This announcement is for information purposes only and does not constitute an invitation or offer to acquire, purchase or subscribe for any securities of the Company.

 

Feishang Anthracite Resources Limited

飛尚無煙煤資源有限公司

(Incorporated in the British Virgin Islands with limited liability)

(Stock code: 1738)

 

PLACING OF NEW SHARES

UNDER GENERAL MANDATE

 

Placing Agent

 

 

On 10 December 2014 (after trading hours of the Stock Exchange), the Placing Agent and the Company entered into the Placing Agreement pursuant to which the Placing Agent conditionally agreed to place on a best effort basis, as agent for the Company, up to 13,500,000 Placing Shares to the Placees at a price of HK$12.00 per Placing Share.

 

The maximum of 13,500,000 Placing Shares under the Placing represent (i) approximately 10.84% of the Company’s existing issued share capital of 124,554,580 Shares as at the date of this announcement; and (ii) approximately 9.78% of the Company’s issued share capital of 138,054,580 Shares as enlarged by the Placing Shares.

 

On the assumption that all Placing Shares are fully placed, the gross proceeds arising from the Placing will be HK$162 million and the net proceeds arising from the Placing will amount to approximately HK$160 million which is intended to be used for general working capital of the Group.
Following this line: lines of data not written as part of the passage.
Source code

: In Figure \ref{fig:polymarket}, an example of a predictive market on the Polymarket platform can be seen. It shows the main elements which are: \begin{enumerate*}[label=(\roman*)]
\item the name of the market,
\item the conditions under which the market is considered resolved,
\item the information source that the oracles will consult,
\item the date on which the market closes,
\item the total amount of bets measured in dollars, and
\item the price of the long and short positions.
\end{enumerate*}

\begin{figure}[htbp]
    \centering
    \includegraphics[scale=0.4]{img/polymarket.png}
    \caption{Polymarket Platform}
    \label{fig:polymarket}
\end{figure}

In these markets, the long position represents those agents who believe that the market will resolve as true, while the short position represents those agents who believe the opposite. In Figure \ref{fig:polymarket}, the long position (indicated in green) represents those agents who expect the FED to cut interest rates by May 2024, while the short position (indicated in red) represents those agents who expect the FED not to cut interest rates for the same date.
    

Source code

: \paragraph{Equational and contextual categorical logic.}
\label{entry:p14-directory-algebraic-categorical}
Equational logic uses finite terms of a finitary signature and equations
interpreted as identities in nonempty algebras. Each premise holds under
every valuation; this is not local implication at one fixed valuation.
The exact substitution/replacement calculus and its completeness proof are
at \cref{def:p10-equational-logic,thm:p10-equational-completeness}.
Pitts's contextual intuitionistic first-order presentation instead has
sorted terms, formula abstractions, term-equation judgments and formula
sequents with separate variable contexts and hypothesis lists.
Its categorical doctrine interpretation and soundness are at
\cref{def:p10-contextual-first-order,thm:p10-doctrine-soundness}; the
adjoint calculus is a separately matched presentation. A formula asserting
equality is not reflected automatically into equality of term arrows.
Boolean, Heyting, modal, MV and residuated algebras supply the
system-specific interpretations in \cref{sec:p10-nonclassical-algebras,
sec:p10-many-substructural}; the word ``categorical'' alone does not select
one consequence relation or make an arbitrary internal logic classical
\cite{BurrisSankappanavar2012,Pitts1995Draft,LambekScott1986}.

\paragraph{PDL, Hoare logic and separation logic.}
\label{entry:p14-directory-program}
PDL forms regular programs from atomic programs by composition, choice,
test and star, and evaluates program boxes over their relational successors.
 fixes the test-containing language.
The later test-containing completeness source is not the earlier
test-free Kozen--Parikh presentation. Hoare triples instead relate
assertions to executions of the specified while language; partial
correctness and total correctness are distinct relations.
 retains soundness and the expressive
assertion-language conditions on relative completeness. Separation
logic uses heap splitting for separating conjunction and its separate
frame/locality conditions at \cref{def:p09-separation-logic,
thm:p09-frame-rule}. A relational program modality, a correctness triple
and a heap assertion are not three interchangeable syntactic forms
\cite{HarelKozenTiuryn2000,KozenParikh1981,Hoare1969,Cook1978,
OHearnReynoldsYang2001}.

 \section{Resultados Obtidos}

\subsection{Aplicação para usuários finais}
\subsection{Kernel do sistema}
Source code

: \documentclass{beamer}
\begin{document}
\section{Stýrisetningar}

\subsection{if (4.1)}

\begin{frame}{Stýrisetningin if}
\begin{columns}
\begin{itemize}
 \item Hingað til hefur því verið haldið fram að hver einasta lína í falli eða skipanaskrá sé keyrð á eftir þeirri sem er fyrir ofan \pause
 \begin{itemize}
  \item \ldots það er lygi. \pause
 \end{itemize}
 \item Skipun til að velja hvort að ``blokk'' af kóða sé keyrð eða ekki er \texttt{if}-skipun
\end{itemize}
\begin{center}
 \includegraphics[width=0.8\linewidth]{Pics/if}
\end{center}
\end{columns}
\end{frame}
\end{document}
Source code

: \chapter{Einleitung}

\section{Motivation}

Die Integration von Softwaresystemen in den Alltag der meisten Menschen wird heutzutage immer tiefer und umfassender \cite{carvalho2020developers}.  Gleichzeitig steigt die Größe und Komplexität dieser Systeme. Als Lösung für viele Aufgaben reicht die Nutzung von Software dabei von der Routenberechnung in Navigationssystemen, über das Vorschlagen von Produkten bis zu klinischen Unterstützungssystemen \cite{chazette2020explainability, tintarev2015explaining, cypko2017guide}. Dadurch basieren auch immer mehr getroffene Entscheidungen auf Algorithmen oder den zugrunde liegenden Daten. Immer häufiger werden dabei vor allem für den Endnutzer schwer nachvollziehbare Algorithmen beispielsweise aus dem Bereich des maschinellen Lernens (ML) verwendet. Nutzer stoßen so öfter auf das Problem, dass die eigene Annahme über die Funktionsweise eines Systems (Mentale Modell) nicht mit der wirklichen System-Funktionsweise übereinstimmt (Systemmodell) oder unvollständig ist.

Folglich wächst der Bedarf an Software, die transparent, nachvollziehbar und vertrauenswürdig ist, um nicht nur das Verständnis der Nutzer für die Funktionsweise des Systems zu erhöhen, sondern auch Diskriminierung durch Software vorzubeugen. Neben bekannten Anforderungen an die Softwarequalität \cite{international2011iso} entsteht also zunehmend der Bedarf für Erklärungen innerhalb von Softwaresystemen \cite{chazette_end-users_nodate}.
The net proceeds raised per Placing Share upon the completion of the Placing will be approximately HK$11.85 per Placing Share.

 

Completion of the Placing is conditional upon, among other things, the Listing Committee of the Stock Exchange granting the listing of, and permission to deal in, the Placing Shares.

 

The Placing Shares will be issued under the General Mandate granted to the Directors by a resolution of the Shareholders passed at the AGM.

 

Completion of the Placing is subject to the satisfaction of the conditions precedent in the Placing Agreement. As the Placing may or may not proceed, Shareholders and potential investors of the Company should exercise caution when dealing in the Shares.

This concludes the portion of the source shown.